Available data START

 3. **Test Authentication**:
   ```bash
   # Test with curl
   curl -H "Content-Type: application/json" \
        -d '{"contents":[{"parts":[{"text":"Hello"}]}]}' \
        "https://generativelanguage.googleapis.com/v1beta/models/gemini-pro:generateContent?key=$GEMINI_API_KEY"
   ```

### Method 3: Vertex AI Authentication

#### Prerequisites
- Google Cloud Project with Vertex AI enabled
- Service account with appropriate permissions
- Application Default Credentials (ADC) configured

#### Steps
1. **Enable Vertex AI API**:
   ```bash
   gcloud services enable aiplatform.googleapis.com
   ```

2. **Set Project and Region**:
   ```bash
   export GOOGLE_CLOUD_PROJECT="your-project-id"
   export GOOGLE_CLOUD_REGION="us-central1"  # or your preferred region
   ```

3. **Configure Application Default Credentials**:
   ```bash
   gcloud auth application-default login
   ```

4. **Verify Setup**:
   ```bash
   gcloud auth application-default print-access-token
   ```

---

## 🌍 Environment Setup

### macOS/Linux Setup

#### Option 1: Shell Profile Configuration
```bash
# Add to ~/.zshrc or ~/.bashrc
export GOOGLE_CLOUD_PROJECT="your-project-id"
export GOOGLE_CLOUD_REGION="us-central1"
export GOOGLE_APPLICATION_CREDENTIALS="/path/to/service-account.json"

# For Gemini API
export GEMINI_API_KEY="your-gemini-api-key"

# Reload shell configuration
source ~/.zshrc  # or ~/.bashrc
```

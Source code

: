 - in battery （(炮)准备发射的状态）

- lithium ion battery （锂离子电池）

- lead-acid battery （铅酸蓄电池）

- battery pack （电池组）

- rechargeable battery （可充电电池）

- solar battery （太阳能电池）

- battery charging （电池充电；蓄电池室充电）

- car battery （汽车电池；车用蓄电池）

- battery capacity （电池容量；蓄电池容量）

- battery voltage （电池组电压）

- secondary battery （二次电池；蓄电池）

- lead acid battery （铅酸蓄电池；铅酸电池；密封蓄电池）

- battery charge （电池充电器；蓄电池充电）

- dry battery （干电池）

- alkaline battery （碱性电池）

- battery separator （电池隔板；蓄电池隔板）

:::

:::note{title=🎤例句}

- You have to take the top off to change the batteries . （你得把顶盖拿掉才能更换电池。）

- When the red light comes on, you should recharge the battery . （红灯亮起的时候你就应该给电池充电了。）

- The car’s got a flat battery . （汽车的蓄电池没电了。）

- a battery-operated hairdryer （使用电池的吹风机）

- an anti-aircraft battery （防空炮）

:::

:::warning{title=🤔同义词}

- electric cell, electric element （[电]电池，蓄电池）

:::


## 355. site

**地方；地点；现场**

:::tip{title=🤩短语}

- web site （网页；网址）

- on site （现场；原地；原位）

Available data END

> **Exercise objective**
Line by line, please copy the records above exactly.

> **Solution to the problem**
 3. **Test Authentication**:
   ```bash
   # Test with curl
   curl -H "Content-Type: application/json" \
        -d '{"contents":[{"parts":[{"text":"Hello"}]}]}' \
        "https://generativelanguage.googleapis.com/v1beta/models/gemini-pro:generateContent?key=$GEMINI_API_KEY"
   ```

### Method 3: Vertex AI Authentication

#### Prerequisites
- Google Cloud Project with Vertex AI enabled
- Service account with appropriate permissions
- Application Default Credentials (ADC) configured

#### Steps
1. **Enable Vertex AI API**:
   ```bash
   gcloud services enable aiplatform.googleapis.com
   ```

2. **Set Project and Region**:
   ```bash
   export GOOGLE_CLOUD_PROJECT="your-project-id"
   export GOOGLE_CLOUD_REGION="us-central1"  # or your preferred region
   ```

3. **Configure Application Default Credentials**:
   ```bash
   gcloud auth application-default login
   ```

4. **Verify Setup**:
   ```bash
   gcloud auth application-default print-access-token
   ```

---

## 🌍 Environment Setup

### macOS/Linux Setup

#### Option 1: Shell Profile Configuration
```bash
# Add to ~/.zshrc or ~/.bashrc
export GOOGLE_CLOUD_PROJECT="your-project-id"
export GOOGLE_CLOUD_REGION="us-central1"
export GOOGLE_APPLICATION_CREDENTIALS="/path/to/service-account.json"

# For Gemini API
export GEMINI_API_KEY="your-gemini-api-key"

# Reload shell configuration
source ~/.zshrc  # or ~/.bashrc
```

Source code

: - in battery （(炮)准备发射的状态）

- lithium ion battery （锂离子电池）

- lead-acid battery （铅酸蓄电池）

- battery pack （电池组）

- rechargeable battery （可充电电池）

- solar battery （太阳能电池）

- battery charging （电池充电；蓄电池室充电）

- car battery （汽车电池；车用蓄电池）

- battery capacity （电池容量；蓄电池容量）

- battery voltage （电池组电压）

- secondary battery （二次电池；蓄电池）

- lead acid battery （铅酸蓄电池；铅酸电池；密封蓄电池）

- battery charge （电池充电器；蓄电池充电）

- dry battery （干电池）

- alkaline battery （碱性电池）

- battery separator （电池隔板；蓄电池隔板）

:::

:::note{title=🎤例句}

- You have to take the top off to change the batteries . （你得把顶盖拿掉才能更换电池。）

- When the red light comes on, you should recharge the battery . （红灯亮起的时候你就应该给电池充电了。）

- The car’s got a flat battery . （汽车的蓄电池没电了。）

- a battery-operated hairdryer （使用电池的吹风机）

- an anti-aircraft battery （防空炮）

:::

:::warning{title=🤔同义词}

- electric cell, electric element （[电]电池，蓄电池）

:::


## 355. site

**地方；地点；现场**

:::tip{title=🤩短语}

- web site （网页；网址）

- on site （现场；原地；原位）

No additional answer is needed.